- Directions for this task
Write out each line of the entries below that holds the word "Authorization".

- Data for this exercise
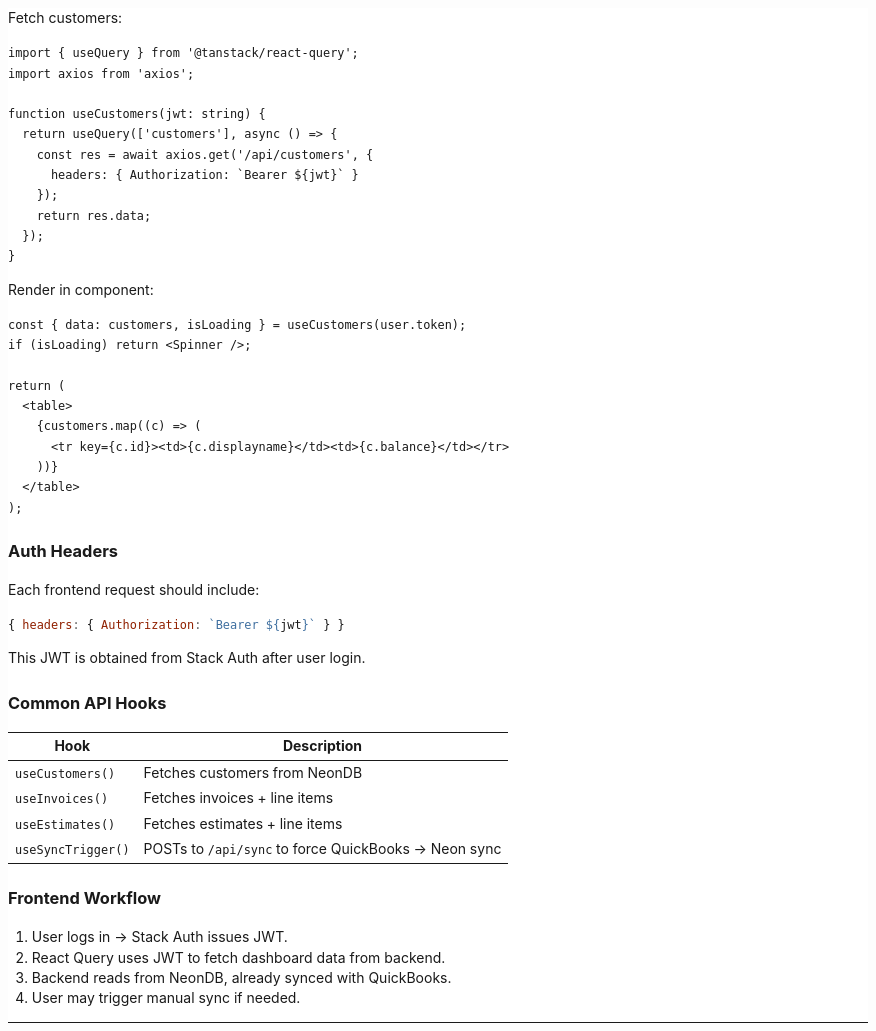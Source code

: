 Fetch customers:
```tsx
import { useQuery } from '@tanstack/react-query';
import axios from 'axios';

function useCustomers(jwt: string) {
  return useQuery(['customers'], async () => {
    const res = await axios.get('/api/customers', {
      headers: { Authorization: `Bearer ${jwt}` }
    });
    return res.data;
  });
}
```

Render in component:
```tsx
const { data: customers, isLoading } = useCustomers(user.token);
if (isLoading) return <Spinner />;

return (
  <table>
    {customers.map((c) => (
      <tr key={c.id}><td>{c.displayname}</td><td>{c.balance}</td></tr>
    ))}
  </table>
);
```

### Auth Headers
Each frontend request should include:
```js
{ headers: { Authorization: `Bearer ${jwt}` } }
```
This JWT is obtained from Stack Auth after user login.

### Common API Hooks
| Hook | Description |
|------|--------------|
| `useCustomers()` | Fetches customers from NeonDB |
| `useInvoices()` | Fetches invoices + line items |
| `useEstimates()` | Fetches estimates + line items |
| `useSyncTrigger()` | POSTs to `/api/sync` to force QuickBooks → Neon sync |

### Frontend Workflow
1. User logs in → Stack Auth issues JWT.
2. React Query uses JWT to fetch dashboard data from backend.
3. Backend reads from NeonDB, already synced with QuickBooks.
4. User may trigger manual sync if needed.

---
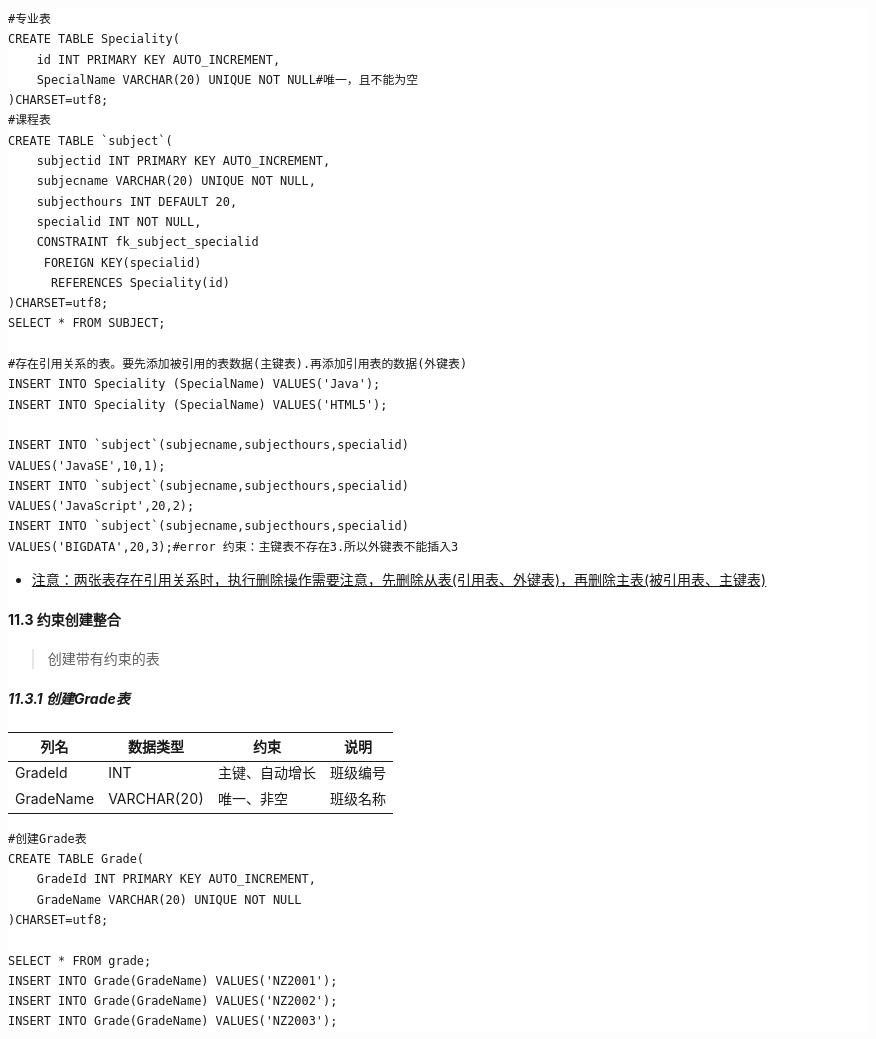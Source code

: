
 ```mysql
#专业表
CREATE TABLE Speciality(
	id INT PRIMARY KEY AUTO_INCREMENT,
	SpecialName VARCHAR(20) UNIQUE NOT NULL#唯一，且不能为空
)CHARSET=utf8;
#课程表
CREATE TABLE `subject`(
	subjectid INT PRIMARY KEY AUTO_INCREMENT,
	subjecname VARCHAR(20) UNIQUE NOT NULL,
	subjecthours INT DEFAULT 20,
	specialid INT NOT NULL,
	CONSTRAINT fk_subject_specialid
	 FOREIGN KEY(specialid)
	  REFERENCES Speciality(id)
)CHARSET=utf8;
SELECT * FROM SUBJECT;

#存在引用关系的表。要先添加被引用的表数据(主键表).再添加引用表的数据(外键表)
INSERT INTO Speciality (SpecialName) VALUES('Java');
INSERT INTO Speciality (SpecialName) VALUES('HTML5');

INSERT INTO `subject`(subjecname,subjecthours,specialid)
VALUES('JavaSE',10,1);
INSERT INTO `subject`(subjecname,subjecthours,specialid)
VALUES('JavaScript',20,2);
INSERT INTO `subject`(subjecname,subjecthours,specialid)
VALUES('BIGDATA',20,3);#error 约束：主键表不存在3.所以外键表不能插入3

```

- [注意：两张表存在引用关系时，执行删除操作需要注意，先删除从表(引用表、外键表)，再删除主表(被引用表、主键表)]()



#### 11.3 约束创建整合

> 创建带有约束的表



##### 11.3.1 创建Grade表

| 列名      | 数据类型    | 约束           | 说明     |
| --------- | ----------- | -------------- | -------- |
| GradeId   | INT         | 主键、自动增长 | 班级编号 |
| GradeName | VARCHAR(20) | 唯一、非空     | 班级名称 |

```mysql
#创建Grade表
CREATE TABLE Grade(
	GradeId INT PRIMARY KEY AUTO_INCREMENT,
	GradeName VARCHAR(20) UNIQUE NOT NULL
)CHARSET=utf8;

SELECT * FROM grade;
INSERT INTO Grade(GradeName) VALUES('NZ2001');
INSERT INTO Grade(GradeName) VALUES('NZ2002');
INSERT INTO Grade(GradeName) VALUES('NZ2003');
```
...
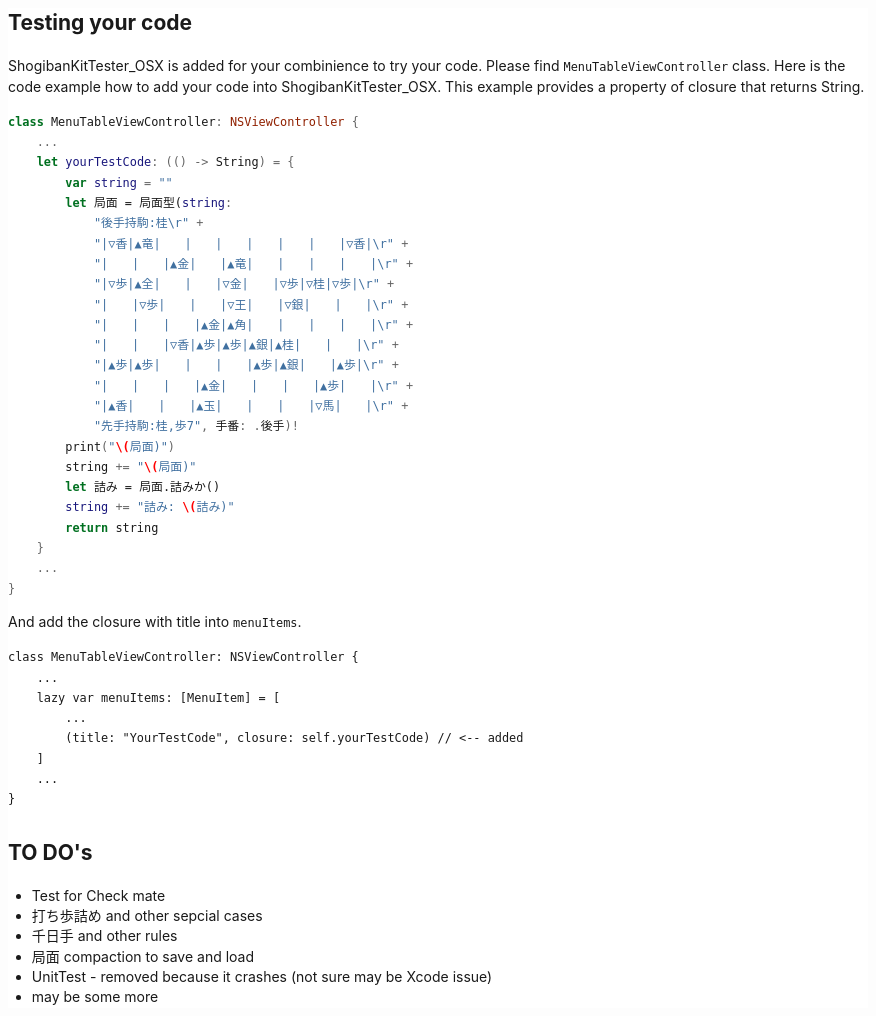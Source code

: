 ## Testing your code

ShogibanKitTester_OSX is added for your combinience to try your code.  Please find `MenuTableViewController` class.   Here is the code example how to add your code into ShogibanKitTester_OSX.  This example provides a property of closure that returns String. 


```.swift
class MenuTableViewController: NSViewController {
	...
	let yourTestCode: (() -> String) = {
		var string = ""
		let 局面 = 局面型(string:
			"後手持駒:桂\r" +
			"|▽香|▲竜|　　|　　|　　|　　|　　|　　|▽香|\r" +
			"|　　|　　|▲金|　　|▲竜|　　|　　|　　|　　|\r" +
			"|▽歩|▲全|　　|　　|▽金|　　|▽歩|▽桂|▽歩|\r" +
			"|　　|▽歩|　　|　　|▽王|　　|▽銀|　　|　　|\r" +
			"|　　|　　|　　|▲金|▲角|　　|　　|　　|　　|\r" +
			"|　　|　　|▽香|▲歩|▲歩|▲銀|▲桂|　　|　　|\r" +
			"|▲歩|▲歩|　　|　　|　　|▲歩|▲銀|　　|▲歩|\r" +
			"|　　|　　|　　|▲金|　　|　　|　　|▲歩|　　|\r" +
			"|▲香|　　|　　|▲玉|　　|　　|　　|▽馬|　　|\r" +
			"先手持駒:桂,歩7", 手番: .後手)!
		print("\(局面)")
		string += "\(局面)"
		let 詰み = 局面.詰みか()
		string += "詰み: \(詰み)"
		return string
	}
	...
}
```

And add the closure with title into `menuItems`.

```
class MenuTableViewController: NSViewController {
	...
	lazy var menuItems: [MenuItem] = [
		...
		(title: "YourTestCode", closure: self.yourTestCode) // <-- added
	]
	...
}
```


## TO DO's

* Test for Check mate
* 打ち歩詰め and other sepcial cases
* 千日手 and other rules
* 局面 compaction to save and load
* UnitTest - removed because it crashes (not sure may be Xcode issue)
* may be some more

- Answer
      headers: { Authorization: `Bearer ${jwt}` }
{ headers: { Authorization: `Bearer ${jwt}` } }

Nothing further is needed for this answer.